Cover of "Just Cause (Snap Case)"

Cover of Just Cause (Snap Case)

Employment at will and Just Cause go together

I was reading this thread on HR Toolbox the other day where someone asked,

 “If an employee has already submitted his/her two weeks notice with their supervisor/HR department, can the company legally “fire” them during that two week period to avoid paying the remainder of that person’s salary?”

The various responses were varied, and somewhat interesting, but something else caught my attention and made me just a little crazy.   People started throwing around terms related to employment.   Terms  like “employment at will state” and “right to work state”.  

 Maybe it is just me, but I see these things getting mingled into the wrong metaphors all the damn time.   Time to set the record straight, kinda…

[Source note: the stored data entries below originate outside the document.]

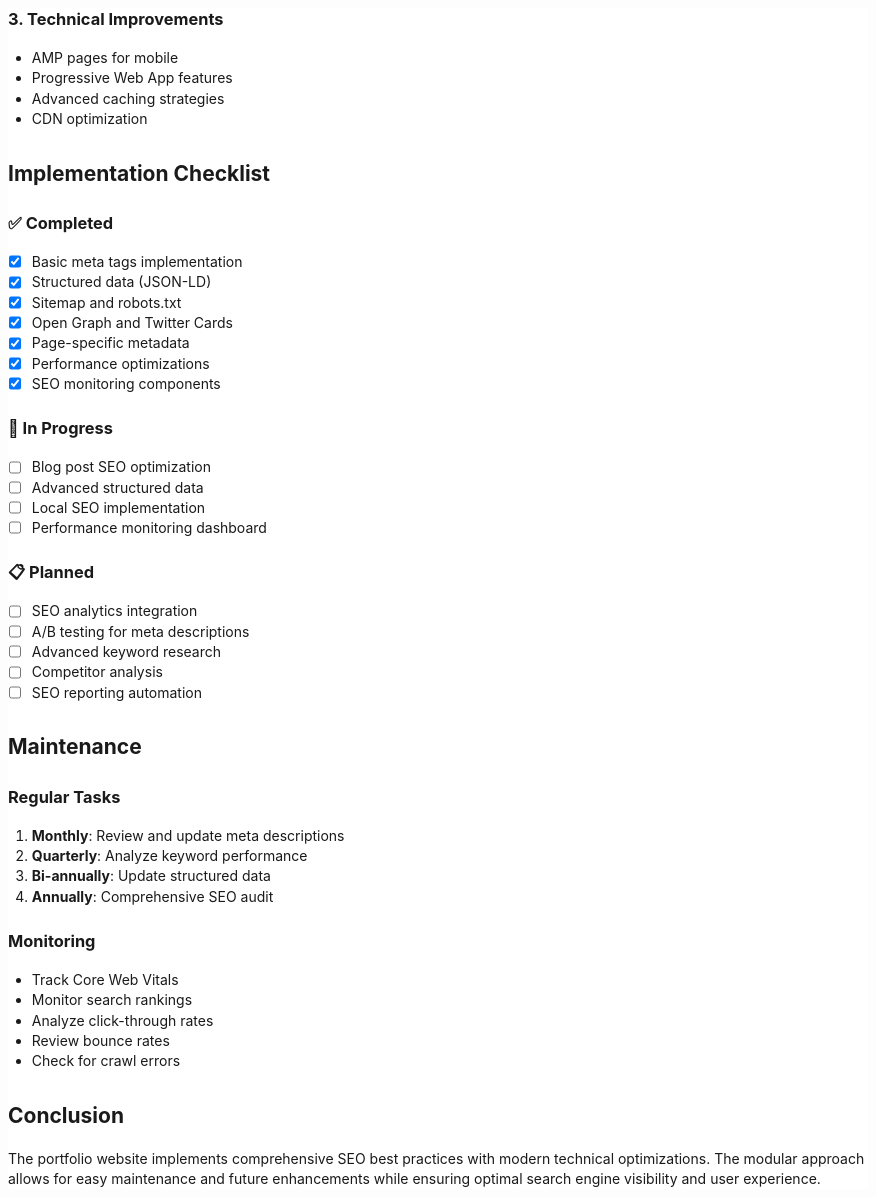 ### 3. Technical Improvements

- AMP pages for mobile
- Progressive Web App features
- Advanced caching strategies
- CDN optimization

## Implementation Checklist

### ✅ Completed

- [x] Basic meta tags implementation
- [x] Structured data (JSON-LD)
- [x] Sitemap and robots.txt
- [x] Open Graph and Twitter Cards
- [x] Page-specific metadata
- [x] Performance optimizations
- [x] SEO monitoring components

### 🔄 In Progress

- [ ] Blog post SEO optimization
- [ ] Advanced structured data
- [ ] Local SEO implementation
- [ ] Performance monitoring dashboard

### 📋 Planned

- [ ] SEO analytics integration
- [ ] A/B testing for meta descriptions
- [ ] Advanced keyword research
- [ ] Competitor analysis
- [ ] SEO reporting automation

## Maintenance

### Regular Tasks

1. **Monthly**: Review and update meta descriptions
2. **Quarterly**: Analyze keyword performance
3. **Bi-annually**: Update structured data
4. **Annually**: Comprehensive SEO audit

### Monitoring

- Track Core Web Vitals
- Monitor search rankings
- Analyze click-through rates
- Review bounce rates
- Check for crawl errors

## Conclusion

The portfolio website implements comprehensive SEO best practices with modern technical optimizations. The modular approach allows for easy maintenance and future enhancements while ensuring optimal search engine visibility and user experience.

The concept of right to work has nothing whatsoever to do with the concept of employment at will, except that unless you work in HR, you will not usually not hear these terms anywhere except at work, your lawyer’s office, or when you are filing for unemployment.

Right to Work

 Right to work deals with whether or employees can be required to join a union and required to pay union dues or not.   Individual states have the right to enact laws stating that people do not have to join a union or be required to pay dues.  There are currently 22 states with such laws on the books.   See the map from Wikipedia below to determine if your state is one of the twenty two states.    If you live in a gray state, you are not in a Right to Work state.  If you are in a union in a gray state, you can be required to join a union, and be required to pay union dues.  This is often called working in a “closed shop“, even though technically that terms refers to an outlawed practice which was a form of union security agreement under which the employer agreed to only hire union members, and employees had to remain members of the union at all times in order to remain employed.

Employment at Will

The legal definition of Employment at will generally means either employer or employee can end the employment relationship at any time.   According to About.com, employment at will means that an employee can be terminated at any time without any reason. It also means that an employee can quit without reason. Employers are not required to provide notice when terminating an at-will employee.

Numerous factors can modify the strict definition of employment at will including such things as state and local statutes, company policy statements in handbooks, the language of an offer letter, an employment contract, or having a collective bargaining agreement in place.  It is always wise to check local laws to understand the status of the area you are doing business in before making final decisions of employment relationships.

Just Cause

Most union contracts contain a specific or implied concept of just cause when it comes to ending an employment relationship.  Just cause is a higher standard for employment whereby an employer must prove just cause, often before an arbitrator in order to justify a termination.  The burden of proof rests with the employer in such cases.

Just Cause is also a video game, and a crappy movie from the 90′s starring Sean Connery and Laurence Fishburne.  Please don’t try to rent it by asking for “Right to Work” or “Employment at Will”!